It’s nearly Christmas. Klaus doesn’t care: weekends and holidays don’t do much for him. But the Alphabets are worried, because it looks as if they may have to work through Christmas again. And, sure enough, the Chief has a mission for Klaus and his men.

Meanwhile in England, Dorian is dealing with James who wants to spend a thrifty Christmas at home. Rescue is at hand: the mail brings Dorian a registered express letter containing two first class train tickets from Amsterdam to Paris, leaving in two days’ time. There’s no explanation, just the tickets. Dorian’s men are suspicious that it may be a trap, but Dorian would rather take a risk than spend a miserable Christmas at home. A second envelope is then delivered, containing enough money to cover the expense of getting to Amsterdam, quelling James’s protests.

Dorian, accompanied by James, boards the train in Amsterdam. (Why he takes James with him, I can’t fathom; surely it would be better to take someone else who can focus on something other than nagging him about money – but Dorian must have his reasons.)

It’s not long before Dorian is advised by an attendant that there is a table reserved for him in the dining car. It is here that the identity of their ‘benefactor’ is revealed, when the Major joins him to announce that NATO wants Eroica’s cooperation in a mission.

The Major shows him a blueprint, which Dorian – being a well-informed thief – recognises as the vault of the Vatican Palace. An engineer at the US Department of Defence stole some secret information concerning military satellites, and in an attempt to stop the project, passed the papers on to the Vatican. NATO wants Dorian to break in to the vault and get the documents back.

Dorian, planning to get the most out of the deal, insists that in addition to the generous payment he’s been offered, he must be allowed an extra 10 minutes in the vault, but refuses to say why. He also insists that NATO pays for his men to accompany him to Rome on the train.
Booking such a large number of seats on the train draws the attention of Soviet agent Mischa the Bear Cub, whom we meet for the first time.

As the train travels on its way, we see a number of messages being passed between Mischa and his fellow Soviet spies Polar Bear and Red Fox. When the train reaches Paris, Mischa gets on board for the next leg of the journey.

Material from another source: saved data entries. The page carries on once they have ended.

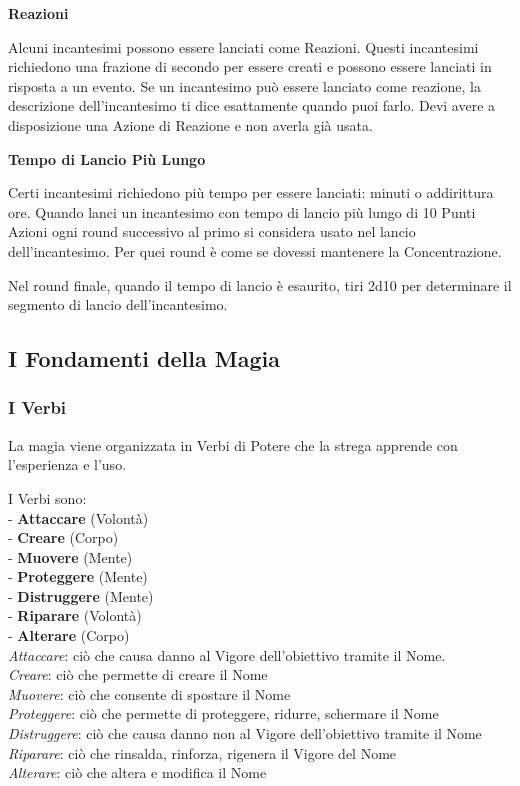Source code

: \documentclass[12pt,a4paper,twoside,openany]{book}
\begin{document}
\begin{multicols}{2}
\textbf{Reazioni}

Alcuni incantesimi possono essere lanciati come Reazioni. Questi incantesimi richiedono una frazione di secondo per essere creati e possono essere lanciati in risposta a un evento. Se un incantesimo può essere lanciato come reazione, la descrizione dell'incantesimo ti dice esattamente quando puoi farlo. Devi avere a disposizione una Azione di Reazione e non averla già usata.

\textbf{Tempo di Lancio Più Lungo}

Certi incantesimi richiedono più tempo per essere lanciati: minuti o addirittura ore. Quando lanci un incantesimo con tempo di lancio più lungo di 10 Punti Azioni ogni round successivo al primo si considera usato nel lancio dell'incantesimo. Per quei round è come se dovessi mantenere la Concentrazione.

Nel round finale, quando il tempo di lancio è esaurito, tiri 2d10 per determinare il segmento di lancio dell'incantesimo.

\subsection{I Fondamenti della Magia}

\subsubsection{I Verbi}

La magia viene organizzata in Verbi di Potere che la strega apprende con l'esperienza e l'uso.

I Verbi sono:\\


- \textbf{Attaccare} (Volontà)\\
- \textbf{Creare} (Corpo)\\
- \textbf{Muovere} (Mente)\\
- \textbf{Proteggere} (Mente)\\
- \textbf{Distruggere} (Mente)\\
- \textbf{Riparare} (Volontà)\\
- \textbf{Alterare} (Corpo)\\

\textit{Attaccare}: ciò che causa danno al Vigore dell'obiettivo tramite il Nome.\\
\textit{Creare}: ciò che permette di creare il Nome\\
\textit{Muovere}: ciò che consente di spostare il Nome\\
\textit{Proteggere}: ciò che permette di proteggere, ridurre, schermare il Nome\\
\textit{Distruggere}: ciò che causa danno non al Vigore dell'obiettivo tramite il Nome\\
\textit{Riparare}: ciò che rinsalda, rinforza, rigenera il Vigore del Nome\\
\textit{Alterare}: ciò che altera e modifica il Nome


\end{multicols}
\end{document}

On the train, the Russians try to capture Klaus and he thwarts their attempts. Dorian steals the blueprint and jumps off the train (leaving James and the rest of his men on board). He plans to re-join the train, and on his way back – travelling by helicopter – he sees a minibus full of Russian agents, armed with rifles, waiting to open fire on Klaus as the train passes on a slow curve. Dorian foils their attempt, then climbs back onto the moving train in a daredevil manoeuvre involving a long rope ladder suspended from the helicopter. Once back on board, he returns the blueprint to Klaus, telling him he’s made a copy of it for his men to study.

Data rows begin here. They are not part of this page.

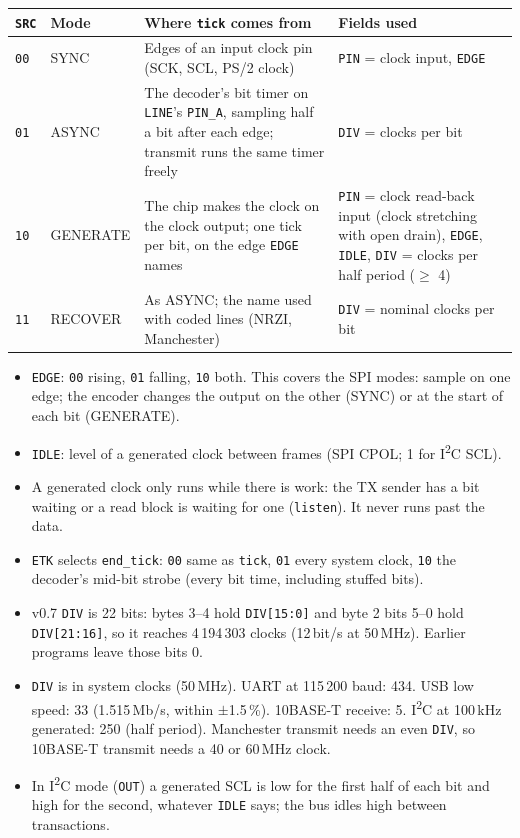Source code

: \documentclass[11pt,a4paper]{article}
\newcommand{\vseven}{\textcolor{sevenc}{\textsf{\small v0.7}}}
\newcommand{\sig}[1]{\texttt{#1}}
\begin{document}
\begin{center}
\small\begin{tabularx}{\linewidth}{@{}l l >{\raggedright\arraybackslash}X >{\raggedright\arraybackslash}X@{}}
\toprule
\sig{SRC} & Mode & Where \sig{tick} comes from & Fields used \\
\midrule
\texttt{00} & SYNC & Edges of an input clock pin (SCK, SCL, PS/2 clock) & \sig{PIN} = clock input, \sig{EDGE} \\
\texttt{01} & ASYNC & The decoder's bit timer on \sig{LINE}'s \sig{PIN\_A}, sampling half a bit after each edge; transmit runs the same timer freely & \sig{DIV} = clocks per bit \\
\texttt{10} & GENERATE & The chip makes the clock on the clock output; one tick per bit, on the edge \sig{EDGE} names & \sig{PIN} = clock read-back input (clock stretching with open drain), \sig{EDGE}, \sig{IDLE}, \sig{DIV} = clocks per half period ($\ge$ 4) \\
\texttt{11} & RECOVER & As ASYNC; the name used with coded lines (NRZI, Manchester) & \sig{DIV} = nominal clocks per bit \\
\bottomrule
\end{tabularx}
\end{center}

\begin{itemize}
\item \sig{EDGE}: \texttt{00} rising, \texttt{01} falling, \texttt{10} both. This covers the SPI modes: sample on one edge; the encoder changes the output on the other (SYNC) or at the start of each bit (GENERATE).
\item \sig{IDLE}: level of a generated clock between frames (SPI CPOL; 1 for I\textsuperscript{2}C SCL).
\item A generated clock only runs while there is work: the TX sender has a bit waiting or a read block is waiting for one (\sig{listen}). It never runs past the data.
\item \sig{ETK} selects \sig{end\_tick}: \texttt{00} same as \sig{tick}, \texttt{01} every system clock, \texttt{10} the decoder's mid-bit strobe (every bit time, including stuffed bits).
\item \vseven{} \sig{DIV} is 22 bits: bytes 3--4 hold \sig{DIV[15:0]} and byte 2 bits 5--0 hold \sig{DIV[21:16]}, so it reaches 4\,194\,303 clocks (12\,bit/s at 50\,MHz). Earlier programs leave those bits 0.
\item \sig{DIV} is in system clocks (50\,MHz). UART at 115\,200 baud: 434. USB low speed: 33 (1.515\,Mb/s, within $\pm$1.5\,\%). 10BASE-T receive: 5. I\textsuperscript{2}C at 100\,kHz generated: 250 (half period). Manchester transmit needs an even \sig{DIV}, so 10BASE-T transmit needs a 40 or 60\,MHz clock.
\item In I\textsuperscript{2}C mode (\sig{OUT}) a generated SCL is low for the first half of each bit and high for the second, whatever \sig{IDLE} says; the bus idles high between transactions.
\end{itemize}
\end{document}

The train journey continues, and the Russians continue in their efforts to eliminate Klaus and also Eroica, who has now come onto their radar as an ally of Iron Klaus and an enemy of the KGB. A violent confrontation ensues, which Dorian joins – making a spectacular entrance with an automatic weapon. We have already learned, in the previous story Insha’allah, that Dorian is hopeless with firearms, but his lack of control over his weapon acts in their favour, leading the Soviet agents to surrender.

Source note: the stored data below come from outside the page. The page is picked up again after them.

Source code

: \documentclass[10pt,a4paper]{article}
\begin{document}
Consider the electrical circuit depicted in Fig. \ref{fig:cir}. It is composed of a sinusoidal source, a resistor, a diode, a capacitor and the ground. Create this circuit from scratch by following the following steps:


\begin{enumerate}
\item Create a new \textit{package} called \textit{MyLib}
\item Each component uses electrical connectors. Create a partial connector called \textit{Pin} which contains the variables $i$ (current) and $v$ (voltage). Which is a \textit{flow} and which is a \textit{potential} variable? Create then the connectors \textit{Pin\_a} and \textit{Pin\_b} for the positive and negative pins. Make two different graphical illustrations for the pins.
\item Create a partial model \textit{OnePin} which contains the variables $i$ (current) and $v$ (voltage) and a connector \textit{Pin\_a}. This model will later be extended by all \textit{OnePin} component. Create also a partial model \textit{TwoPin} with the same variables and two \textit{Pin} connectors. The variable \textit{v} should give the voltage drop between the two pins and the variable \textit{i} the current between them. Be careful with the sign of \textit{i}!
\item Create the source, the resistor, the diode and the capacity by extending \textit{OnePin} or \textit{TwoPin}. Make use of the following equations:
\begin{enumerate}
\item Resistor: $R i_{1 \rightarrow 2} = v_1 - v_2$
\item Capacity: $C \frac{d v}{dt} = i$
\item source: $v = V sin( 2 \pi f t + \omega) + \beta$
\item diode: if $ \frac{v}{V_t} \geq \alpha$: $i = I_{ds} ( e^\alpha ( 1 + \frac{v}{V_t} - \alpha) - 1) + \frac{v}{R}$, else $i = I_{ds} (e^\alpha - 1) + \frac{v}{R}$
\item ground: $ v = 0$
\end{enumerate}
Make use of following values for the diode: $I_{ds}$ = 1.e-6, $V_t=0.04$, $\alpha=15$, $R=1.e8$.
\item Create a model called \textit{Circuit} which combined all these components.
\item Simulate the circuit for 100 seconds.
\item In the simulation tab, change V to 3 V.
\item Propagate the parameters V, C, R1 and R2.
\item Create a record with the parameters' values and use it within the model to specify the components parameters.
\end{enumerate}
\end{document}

Mischa is still confident of ultimate victory, revealing that there is a bomb attached to a bridge, timed to go off as the train goes under the bridge. Dorian’s wild shooting has damaged the train’s controls, so it can’t be stopped. Klaus and Dorian climb onto the roof of the speeding train, so that Klaus can shoot out the timer. Klaus, as we know, is a master marksman, but he has some distractions to deal with as Dorian holds him from behind to steady him, and Klaus worries about being touched below the belt. The timer is destroyed, the train passes through unharmed, and seconds later the bomb goes off, destroying both the bridge and the train’s power lines, allowing the train to coast to a halt.

Memorable scenes

Agent Z’s first appearance in FEWL was in the previous story, Insha’allah. His role as the innocent rookie is expanded on in Hallelujah Express. Dorian sees him for the first time and rather likes what he sees; he also learns that flirting with Z is an excellent way to taunt Klaus. Z seems oblivious, but Klaus gives him some advice anyway, telling him to ‘watch his trousers’ (sometimes translated as 'don't get caught with your pants down') when Dorian is around.

We learned in Insha’allah that Dorian is no good with firearms, but in Hallelujah Express we see that although he’s inept, he’s not scared of them. He makes a spectacular entrance with an automatic rifle during the confrontation between NATO and KGB personnel on the train. He also initiates Klaus’s feat of marksmanship in shooting out the timer. When he hands Klaus the rifle, saying they don’t have much time, it’s as if the two are thinking the same thing – like a pair of comrades in arms who have been working together for a long time.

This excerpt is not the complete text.